• [Available records]
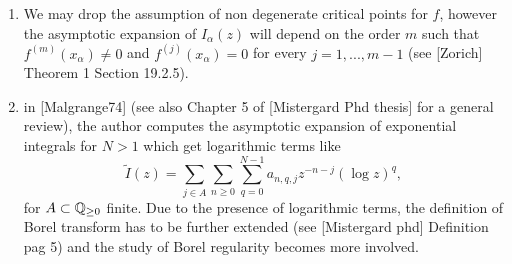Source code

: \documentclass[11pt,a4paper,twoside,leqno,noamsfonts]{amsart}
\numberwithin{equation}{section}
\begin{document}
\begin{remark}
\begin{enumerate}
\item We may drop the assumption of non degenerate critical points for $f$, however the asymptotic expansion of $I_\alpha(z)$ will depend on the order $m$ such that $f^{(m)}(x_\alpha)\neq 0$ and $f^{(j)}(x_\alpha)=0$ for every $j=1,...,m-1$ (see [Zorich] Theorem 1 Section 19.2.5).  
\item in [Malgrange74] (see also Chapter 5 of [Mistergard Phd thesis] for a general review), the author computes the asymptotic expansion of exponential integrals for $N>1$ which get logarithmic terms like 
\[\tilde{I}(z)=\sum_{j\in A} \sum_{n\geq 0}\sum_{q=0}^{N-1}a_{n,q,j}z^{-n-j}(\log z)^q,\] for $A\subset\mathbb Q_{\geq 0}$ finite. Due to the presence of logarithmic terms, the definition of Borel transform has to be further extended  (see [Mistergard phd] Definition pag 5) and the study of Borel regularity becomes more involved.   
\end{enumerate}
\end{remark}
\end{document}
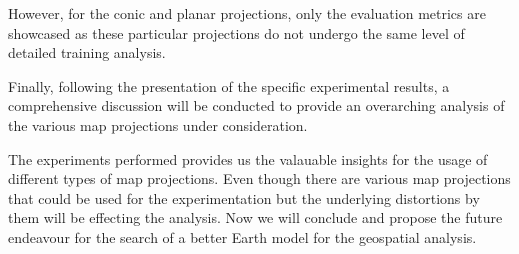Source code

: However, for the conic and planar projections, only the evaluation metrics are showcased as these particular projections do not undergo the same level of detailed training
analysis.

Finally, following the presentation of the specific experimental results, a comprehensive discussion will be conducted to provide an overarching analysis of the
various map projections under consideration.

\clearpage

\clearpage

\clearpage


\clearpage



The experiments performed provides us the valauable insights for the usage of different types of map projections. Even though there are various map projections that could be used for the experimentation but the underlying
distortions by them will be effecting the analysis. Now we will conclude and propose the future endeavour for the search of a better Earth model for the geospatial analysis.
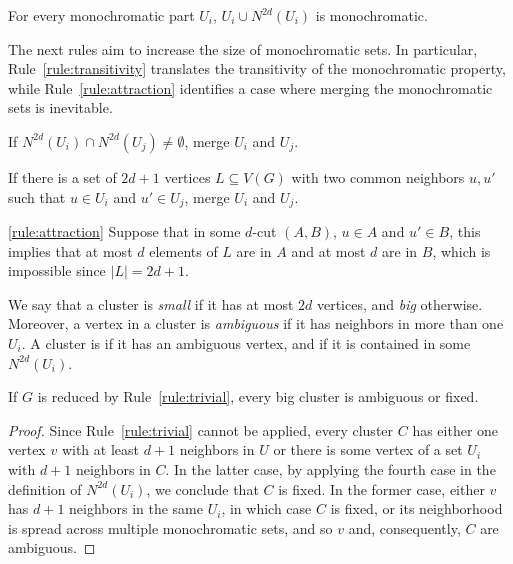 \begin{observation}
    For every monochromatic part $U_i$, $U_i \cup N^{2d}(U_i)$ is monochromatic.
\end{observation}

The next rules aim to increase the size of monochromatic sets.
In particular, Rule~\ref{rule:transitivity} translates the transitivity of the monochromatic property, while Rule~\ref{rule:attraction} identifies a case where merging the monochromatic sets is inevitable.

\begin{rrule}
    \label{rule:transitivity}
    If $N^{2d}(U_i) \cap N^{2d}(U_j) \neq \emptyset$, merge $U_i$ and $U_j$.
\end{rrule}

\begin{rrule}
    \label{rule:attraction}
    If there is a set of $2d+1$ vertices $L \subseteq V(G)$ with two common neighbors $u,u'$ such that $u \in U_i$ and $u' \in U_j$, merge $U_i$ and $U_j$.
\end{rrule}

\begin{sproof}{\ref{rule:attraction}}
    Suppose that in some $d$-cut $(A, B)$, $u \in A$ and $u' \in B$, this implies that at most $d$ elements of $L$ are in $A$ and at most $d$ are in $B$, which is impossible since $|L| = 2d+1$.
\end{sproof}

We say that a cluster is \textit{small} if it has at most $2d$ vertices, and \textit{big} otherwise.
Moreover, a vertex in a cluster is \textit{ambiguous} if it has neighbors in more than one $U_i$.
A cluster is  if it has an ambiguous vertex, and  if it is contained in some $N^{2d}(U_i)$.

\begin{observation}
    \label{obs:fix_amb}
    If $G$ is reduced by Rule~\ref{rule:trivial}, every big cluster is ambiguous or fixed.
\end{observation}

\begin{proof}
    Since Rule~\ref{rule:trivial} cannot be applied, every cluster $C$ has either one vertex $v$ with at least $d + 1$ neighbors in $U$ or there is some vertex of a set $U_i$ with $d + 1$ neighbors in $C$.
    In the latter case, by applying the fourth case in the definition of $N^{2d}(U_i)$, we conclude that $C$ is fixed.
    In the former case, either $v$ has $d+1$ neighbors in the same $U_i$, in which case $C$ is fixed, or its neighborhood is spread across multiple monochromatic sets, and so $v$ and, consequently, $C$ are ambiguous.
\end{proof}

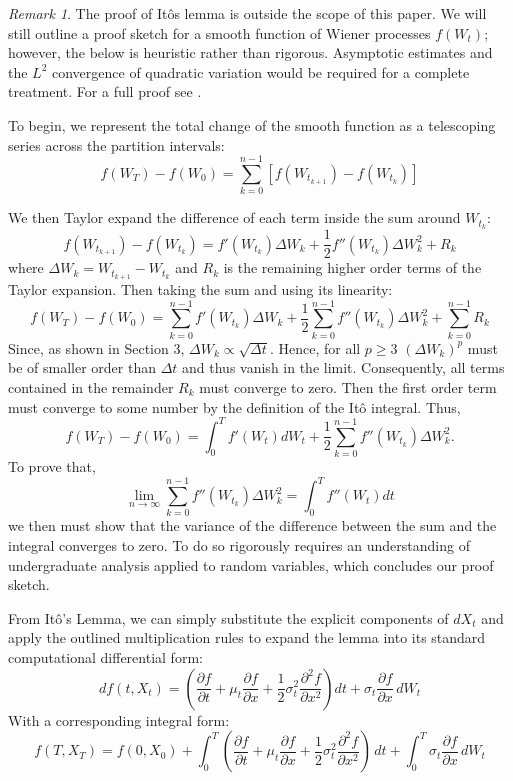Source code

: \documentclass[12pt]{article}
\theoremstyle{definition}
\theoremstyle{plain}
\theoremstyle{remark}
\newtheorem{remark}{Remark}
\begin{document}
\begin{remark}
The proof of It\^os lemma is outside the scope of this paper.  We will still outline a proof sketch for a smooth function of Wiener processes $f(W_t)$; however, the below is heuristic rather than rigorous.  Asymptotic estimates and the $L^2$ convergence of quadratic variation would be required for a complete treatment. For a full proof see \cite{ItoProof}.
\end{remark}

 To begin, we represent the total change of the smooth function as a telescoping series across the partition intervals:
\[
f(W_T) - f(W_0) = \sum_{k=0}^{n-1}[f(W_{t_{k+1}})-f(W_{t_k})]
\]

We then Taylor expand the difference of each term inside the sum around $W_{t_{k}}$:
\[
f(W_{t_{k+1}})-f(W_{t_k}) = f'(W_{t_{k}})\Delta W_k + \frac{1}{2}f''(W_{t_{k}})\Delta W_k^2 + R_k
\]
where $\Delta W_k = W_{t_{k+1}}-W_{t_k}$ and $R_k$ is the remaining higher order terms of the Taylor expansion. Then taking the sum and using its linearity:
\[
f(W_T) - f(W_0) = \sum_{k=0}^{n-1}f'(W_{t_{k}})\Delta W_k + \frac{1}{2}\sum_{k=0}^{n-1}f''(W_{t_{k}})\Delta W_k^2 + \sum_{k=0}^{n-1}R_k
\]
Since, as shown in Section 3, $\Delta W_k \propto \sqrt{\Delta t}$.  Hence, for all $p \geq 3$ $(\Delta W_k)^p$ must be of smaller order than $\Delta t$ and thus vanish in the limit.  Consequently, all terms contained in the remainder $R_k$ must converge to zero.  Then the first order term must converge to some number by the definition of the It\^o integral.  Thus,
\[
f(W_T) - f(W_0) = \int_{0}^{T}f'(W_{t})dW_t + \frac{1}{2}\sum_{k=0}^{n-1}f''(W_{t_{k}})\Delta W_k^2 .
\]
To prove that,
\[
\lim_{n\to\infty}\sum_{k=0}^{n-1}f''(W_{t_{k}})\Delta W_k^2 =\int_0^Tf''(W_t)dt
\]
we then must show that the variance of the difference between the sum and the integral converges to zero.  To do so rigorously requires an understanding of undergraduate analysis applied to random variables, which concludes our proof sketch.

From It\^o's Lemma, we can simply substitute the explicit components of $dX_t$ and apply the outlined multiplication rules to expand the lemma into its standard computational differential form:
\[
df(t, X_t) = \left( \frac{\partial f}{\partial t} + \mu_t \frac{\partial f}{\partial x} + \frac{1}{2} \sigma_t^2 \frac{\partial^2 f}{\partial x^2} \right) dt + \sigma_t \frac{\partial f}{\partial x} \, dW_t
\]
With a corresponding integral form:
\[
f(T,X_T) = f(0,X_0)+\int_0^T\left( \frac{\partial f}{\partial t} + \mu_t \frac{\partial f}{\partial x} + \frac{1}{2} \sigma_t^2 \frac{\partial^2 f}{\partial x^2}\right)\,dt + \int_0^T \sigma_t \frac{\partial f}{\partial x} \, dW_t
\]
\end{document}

---

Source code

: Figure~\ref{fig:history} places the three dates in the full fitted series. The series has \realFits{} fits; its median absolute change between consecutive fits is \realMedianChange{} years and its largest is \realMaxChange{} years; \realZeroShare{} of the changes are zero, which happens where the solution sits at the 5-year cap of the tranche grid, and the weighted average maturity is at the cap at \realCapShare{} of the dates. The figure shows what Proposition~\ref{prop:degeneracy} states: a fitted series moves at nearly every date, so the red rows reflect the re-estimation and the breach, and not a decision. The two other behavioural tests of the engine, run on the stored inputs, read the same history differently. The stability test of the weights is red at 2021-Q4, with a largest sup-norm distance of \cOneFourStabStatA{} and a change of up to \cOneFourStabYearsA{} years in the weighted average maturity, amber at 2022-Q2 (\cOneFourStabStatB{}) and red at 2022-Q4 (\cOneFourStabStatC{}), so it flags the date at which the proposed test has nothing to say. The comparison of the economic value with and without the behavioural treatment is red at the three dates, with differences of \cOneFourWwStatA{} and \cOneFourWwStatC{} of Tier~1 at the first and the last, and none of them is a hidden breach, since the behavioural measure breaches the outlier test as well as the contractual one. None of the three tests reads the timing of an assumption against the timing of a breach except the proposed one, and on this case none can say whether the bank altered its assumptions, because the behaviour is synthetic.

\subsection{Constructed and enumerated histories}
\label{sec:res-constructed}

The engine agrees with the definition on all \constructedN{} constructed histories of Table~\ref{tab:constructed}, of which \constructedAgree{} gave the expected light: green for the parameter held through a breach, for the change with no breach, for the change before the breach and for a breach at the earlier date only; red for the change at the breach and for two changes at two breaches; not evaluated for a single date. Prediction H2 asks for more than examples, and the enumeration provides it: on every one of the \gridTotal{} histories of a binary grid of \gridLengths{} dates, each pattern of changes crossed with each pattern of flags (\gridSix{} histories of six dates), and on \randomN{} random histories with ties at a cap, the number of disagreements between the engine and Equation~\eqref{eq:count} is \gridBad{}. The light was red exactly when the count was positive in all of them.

...

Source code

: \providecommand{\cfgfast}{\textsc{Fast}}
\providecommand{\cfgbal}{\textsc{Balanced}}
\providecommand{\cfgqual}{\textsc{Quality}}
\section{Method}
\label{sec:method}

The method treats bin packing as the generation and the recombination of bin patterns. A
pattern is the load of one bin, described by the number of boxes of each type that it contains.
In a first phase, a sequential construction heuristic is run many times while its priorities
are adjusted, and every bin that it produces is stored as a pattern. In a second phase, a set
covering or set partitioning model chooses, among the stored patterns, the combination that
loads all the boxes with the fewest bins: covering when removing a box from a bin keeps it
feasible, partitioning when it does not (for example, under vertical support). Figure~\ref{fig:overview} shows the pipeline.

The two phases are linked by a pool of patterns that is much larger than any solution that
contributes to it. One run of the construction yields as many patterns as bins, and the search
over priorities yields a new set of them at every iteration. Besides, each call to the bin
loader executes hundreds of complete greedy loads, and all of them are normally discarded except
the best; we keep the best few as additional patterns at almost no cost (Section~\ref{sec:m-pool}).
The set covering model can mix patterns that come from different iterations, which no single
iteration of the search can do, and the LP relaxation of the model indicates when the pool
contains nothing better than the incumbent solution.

• [What you are asked to do] In the listing, find every line with the word "while" and return it.

• [Solution to the exercise]
In particular, Rule~\ref{rule:transitivity} translates the transitivity of the monochromatic property, while Rule~\ref{rule:attraction} identifies a case where merging the monochromatic sets is inevitable.
In a first phase, a sequential construction heuristic is run many times while its priorities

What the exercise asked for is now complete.